Apologies for the late appearance of this and the next post, but the expansion of my mind during the conference caused it to short circuit. In addition I’ve been wondering how I could possibly describe the key note by Dr. Jeff Norris from NASA’s Jet Propulsion Laboratory and provide a glimpse of just how awe inspiring it was. Short of having recorded it, I don’t think any description could do it justice. The EclipseCon keynote presentation that seamlessly integrates Greek philosophy, Eclipse, Open Source and robots is described by Chris Aniszczyk’s in his blog and the title of the article by Ian Skerrett from Eclipse just sums it up.
Another day packed full of tutorials and presentations included a joint presentation “DTP in the real world” by Brian Fitzpatrick from RedHat a member of the Data Tools Platform (DTP) Project Management Committee (PMC) and Ruth Soliani from the Eldorado Research Institute.
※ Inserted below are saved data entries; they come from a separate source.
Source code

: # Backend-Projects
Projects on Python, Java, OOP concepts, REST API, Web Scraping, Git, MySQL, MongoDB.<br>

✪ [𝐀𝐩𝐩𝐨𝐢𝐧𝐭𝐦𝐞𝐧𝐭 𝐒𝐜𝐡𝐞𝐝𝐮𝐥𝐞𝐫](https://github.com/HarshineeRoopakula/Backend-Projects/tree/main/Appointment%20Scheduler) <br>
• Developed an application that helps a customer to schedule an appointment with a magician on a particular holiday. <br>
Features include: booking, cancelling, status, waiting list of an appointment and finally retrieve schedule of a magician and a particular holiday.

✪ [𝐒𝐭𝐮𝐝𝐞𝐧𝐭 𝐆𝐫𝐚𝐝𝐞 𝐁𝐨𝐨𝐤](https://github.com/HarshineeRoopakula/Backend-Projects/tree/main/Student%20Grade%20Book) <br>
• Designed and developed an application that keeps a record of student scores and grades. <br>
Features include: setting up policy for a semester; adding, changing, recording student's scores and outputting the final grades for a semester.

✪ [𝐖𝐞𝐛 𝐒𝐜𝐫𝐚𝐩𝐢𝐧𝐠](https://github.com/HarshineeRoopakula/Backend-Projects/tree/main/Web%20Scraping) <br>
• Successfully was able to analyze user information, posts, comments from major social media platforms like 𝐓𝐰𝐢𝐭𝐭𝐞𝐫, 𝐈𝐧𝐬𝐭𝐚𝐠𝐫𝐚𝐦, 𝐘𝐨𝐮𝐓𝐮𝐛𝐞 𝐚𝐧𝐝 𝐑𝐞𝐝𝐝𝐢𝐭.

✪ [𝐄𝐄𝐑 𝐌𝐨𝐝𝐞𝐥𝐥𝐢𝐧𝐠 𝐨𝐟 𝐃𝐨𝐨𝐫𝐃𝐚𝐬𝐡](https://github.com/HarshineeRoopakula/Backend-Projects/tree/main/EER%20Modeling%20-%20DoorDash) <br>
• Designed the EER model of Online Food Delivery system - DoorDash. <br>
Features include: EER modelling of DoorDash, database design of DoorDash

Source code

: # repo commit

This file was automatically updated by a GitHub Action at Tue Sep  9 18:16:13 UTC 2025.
MOTODEV studio demonstrates how utilizing DTP enabled the rapid development the application which connects to Android emulators or devices to interact with application databases. If you are interested the Ingres Database Workbench (IDW) is submitted as source to the Eclipse DTP enablement code repository and whilst not included in the release stream is available for download and used either as an example of a DTP application or as the basis for extension. The presentation included special thanks to Jo Peel and Enrico Schenk for their contribution to this submission.
One of the last sessions of the day was the Panel: Future of Open Source. Whilst there was discussion of “community vs. venture backed dual licensing”, “commoditized vs. innovation” and the “place of open source in cloud computing”. The opinion of the panel was that open source are masters of distribution; as demonstrated by Google data is all powerful and communities should aggregate the crowd telemetry and use it to derive revenue. Open data, on-line privacy and security were highlighted important in the future.